**Data under study:**
-=-=-
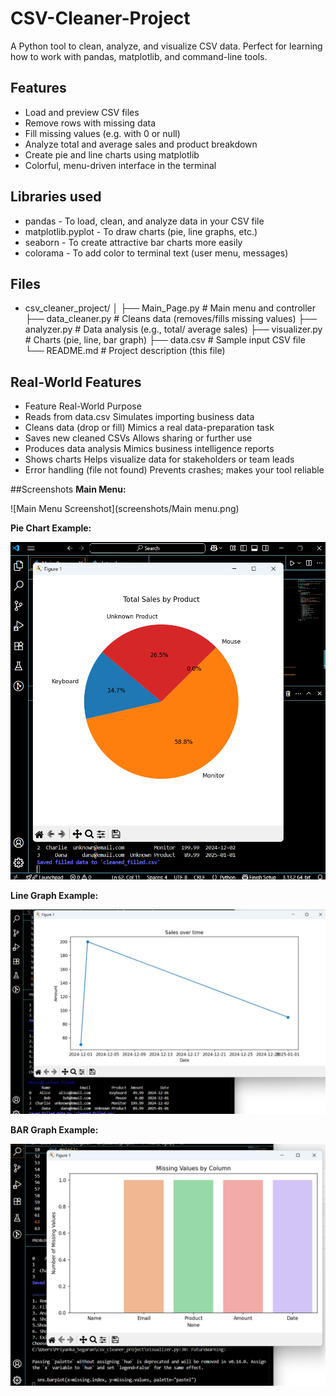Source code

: # CSV-Cleaner-Project
A Python tool to clean, analyze, and visualize CSV data.
Perfect for learning how to work with pandas, matplotlib, and command-line tools.

## Features
- Load and preview CSV files
- Remove rows with missing data
- Fill missing values (e.g. with 0 or null)
- Analyze total and average sales and product breakdown
- Create pie and line charts using matplotlib
- Colorful, menu-driven interface in the terminal

## Libraries used 
- pandas	- To load, clean, and analyze data in your CSV file
- matplotlib.pyplot	- To draw charts (pie, line graphs, etc.)
- seaborn	- To create attractive bar charts more easily
- colorama	- To add color to terminal text (user menu, messages)


## Files
- csv_cleaner_project/
│
├── Main_Page.py # Main menu and controller
├── data_cleaner.py # Cleans data (removes/fills missing values)
├── analyzer.py # Data analysis (e.g., total/ average sales)
├── visualizer.py # Charts (pie, line, bar graph)
├── data.csv # Sample input CSV file
└── README.md # Project description (this file)


## Real-World Features 
- Feature	Real-World Purpose
- Reads from data.csv	Simulates importing business data
- Cleans data (drop or fill)	Mimics a real data-preparation task
- Saves new cleaned CSVs	Allows sharing or further use
- Produces data analysis	Mimics business intelligence reports
- Shows charts	Helps visualize data for stakeholders or team leads
- Error handling (file not found)	Prevents crashes; makes your tool reliable


##Screenshots
**Main Menu:**

![Main Menu Screenshot](screenshots/Main menu.png)

**Pie Chart Example:**

![Pie Chart](screenshots/PieChart.png)

**Line Graph Example:**

![Line Graph](screenshots/LineGraph.png)


**BAR Graph Example:**

![Bar Graph](screenshots/BarGraph.png)



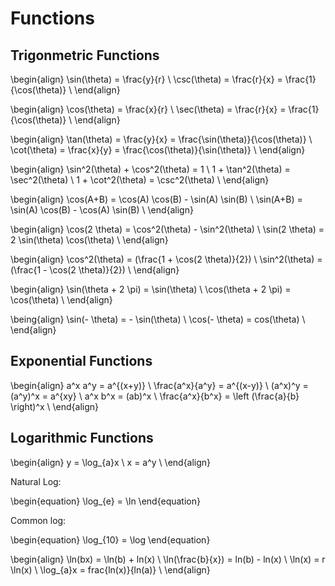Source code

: # Functions
## Trigonmetric Functions

\begin{align}
\sin(\theta) = \frac{y}{r} \\
\csc(\theta) = \frac{r}{x} = \frac{1}{\cos(\theta)} \\
\end{align}

\begin{align}
\cos(\theta) = \frac{x}{r} \\
\sec(\theta) = \frac{r}{x} = \frac{1}{\cos(\theta)} \\
\end{align}

\begin{align}
\tan(\theta) = \frac{y}{x} = \frac{\sin(\theta)}{\cos(\theta)} \\
\cot(\theta) = \frac{x}{y} = \frac{\cos(\theta)}{\sin(\theta)} \\
\end{align}

\begin{align}
\sin^2(\theta) + \cos^2(\theta) = 1 \\
1 + \tan^2(\theta) = \sec^2(\theta) \\
1 + \cot^2(\theta) = \csc^2(\theta) \\
\end{align}

\begin{align}
\cos(A+B) = \cos(A) \cos(B) - \sin(A) \sin(B) \\
\sin(A+B) = \sin(A) \cos(B) - \cos(A) \sin(B) \\
\end{align}

\begin{align}
\cos(2 \theta) = \cos^2(\theta) - \sin^2(\theta) \\
\sin(2 \theta) = 2 \sin(\theta) \cos(\theta) \\
\end{align}

\begin{align}
\cos^2(\theta) = (\frac{1 + \cos(2 \theta)}{2}) \\
\sin^2(\theta) = (\frac{1 - \cos(2 \theta)}{2}) \\
\end{align}

\begin{align}
\sin(\theta + 2 \pi) = \sin(\theta) \\
\cos(\theta + 2 \pi) = \cos(\theta) \\
\end{align}

\being{align}
\sin(- \theta) = - \sin(\theta) \\
\cos(- \theta) = cos(\theta) \\
\end{align}

## Exponential Functions

\begin{align}
a^x a^y = a^{(x+y)} \\
\frac{a^x}{a^y} = a^{(x-y)} \\
(a^x)^y = (a^y)^x = a^{xy} \\
a^x b^x = (ab)^x \\
\frac{a^x}{b^x} = \left (\frac{a}{b} \right)^x \\
\end{align}

## Logarithmic Functions

\begin{align}
y = \log_{a}x \\
x = a^y \\
\end{align}

Natural Log:

\begin{equation}
\log_{e} = \ln
\end{equation}

Common log:

\begin{equation}
\log_{10} = \log
\end{equation}

\begin{align}
\ln(bx) = \ln(b) + ln(x) \\
\ln(\frac{b}{x}) = ln(b) - ln(x) \\
\ln(x) = r \ln(x) \\
\log_{a}x = frac{ln(x)}{ln(a)} \\
\end{align}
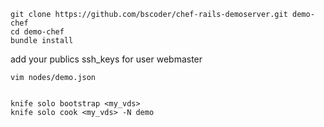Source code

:     git clone https://github.com/bscoder/chef-rails-demoserver.git demo-chef
    cd demo-chef
    bundle install

add your publics ssh_keys for user webmaster

    vim nodes/demo.json


    knife solo bootstrap <my_vds>
    knife solo cook <my_vds> -N demo
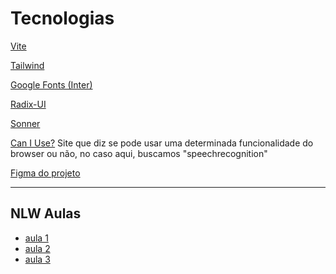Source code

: # Tecnologias
[Vite](https://vitejs.dev/guide/)

[Tailwind](https://tailwindcss.com/)

[Google Fonts (Inter)](https://fonts.google.com/specimen/Inter?query=inter)

[Radix-UI](https://www.radix-ui.com/primitives/docs/overview/introduction)

[Sonner](https://sonner.emilkowal.ski/)

[Can I Use?](https://caniuse.com/)
Site que diz se pode usar uma determinada funcionalidade do browser ou não, no caso aqui, buscamos "speechrecognition"

[Figma do projeto](https://www.figma.com/file/gEcfNsmH70S8JkMz7vm0WN/NLW-expert-%E2%80%A2-Notes-(Community)?type=design&node-id=2-287&mode=design&t=2AjHROaWxGxWYUoa-0)

---

## NLW Aulas
- [aula 1](https://youtu.be/oHRhNas5MtY)
- [aula 2](https://youtu.be/8TydWjnb0_s)
- [aula 3](https://youtu.be/juqyYfuOVjM)
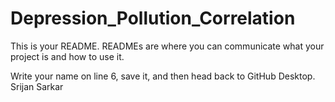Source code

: # Depression_Pollution_Correlation
 
This is your README. READMEs are where you can communicate what your project is and how to use it.

Write your name on line 6, save it, and then head back to GitHub Desktop. Srijan Sarkar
-=-=-
**Work item:**
Quote word for word only the lines above from the one containing "- \sin^2(\theta) \\" through the one containing "[Sonner](https://sonner.emilkowal.ski/)". Pictures stay out of your copy.

**Solution to this exercise:**
\cos(2 \theta) = \cos^2(\theta) - \sin^2(\theta) \\
\sin(2 \theta) = 2 \sin(\theta) \cos(\theta) \\
\end{align}

\begin{align}
\cos^2(\theta) = (\frac{1 + \cos(2 \theta)}{2}) \\
\sin^2(\theta) = (\frac{1 - \cos(2 \theta)}{2}) \\
\end{align}

\begin{align}
\sin(\theta + 2 \pi) = \sin(\theta) \\
\cos(\theta + 2 \pi) = \cos(\theta) \\
\end{align}

\being{align}
\sin(- \theta) = - \sin(\theta) \\
\cos(- \theta) = cos(\theta) \\
\end{align}

## Exponential Functions

\begin{align}
a^x a^y = a^{(x+y)} \\
\frac{a^x}{a^y} = a^{(x-y)} \\
(a^x)^y = (a^y)^x = a^{xy} \\
a^x b^x = (ab)^x \\
\frac{a^x}{b^x} = \left (\frac{a}{b} \right)^x \\
\end{align}

## Logarithmic Functions

\begin{align}
y = \log_{a}x \\
x = a^y \\
\end{align}

Natural Log:

\begin{equation}
\log_{e} = \ln
\end{equation}

Common log:

\begin{equation}
\log_{10} = \log
\end{equation}

\begin{align}
\ln(bx) = \ln(b) + ln(x) \\
\ln(\frac{b}{x}) = ln(b) - ln(x) \\
\ln(x) = r \ln(x) \\
\log_{a}x = frac{ln(x)}{ln(a)} \\
\end{align}
Source code

:     git clone https://github.com/bscoder/chef-rails-demoserver.git demo-chef
    cd demo-chef
    bundle install

add your publics ssh_keys for user webmaster

    vim nodes/demo.json


    knife solo bootstrap <my_vds>
    knife solo cook <my_vds> -N demo
Source code

: # Tecnologias
[Vite](https://vitejs.dev/guide/)

[Tailwind](https://tailwindcss.com/)

[Google Fonts (Inter)](https://fonts.google.com/specimen/Inter?query=inter)

[Radix-UI](https://www.radix-ui.com/primitives/docs/overview/introduction)

[Sonner](https://sonner.emilkowal.ski/)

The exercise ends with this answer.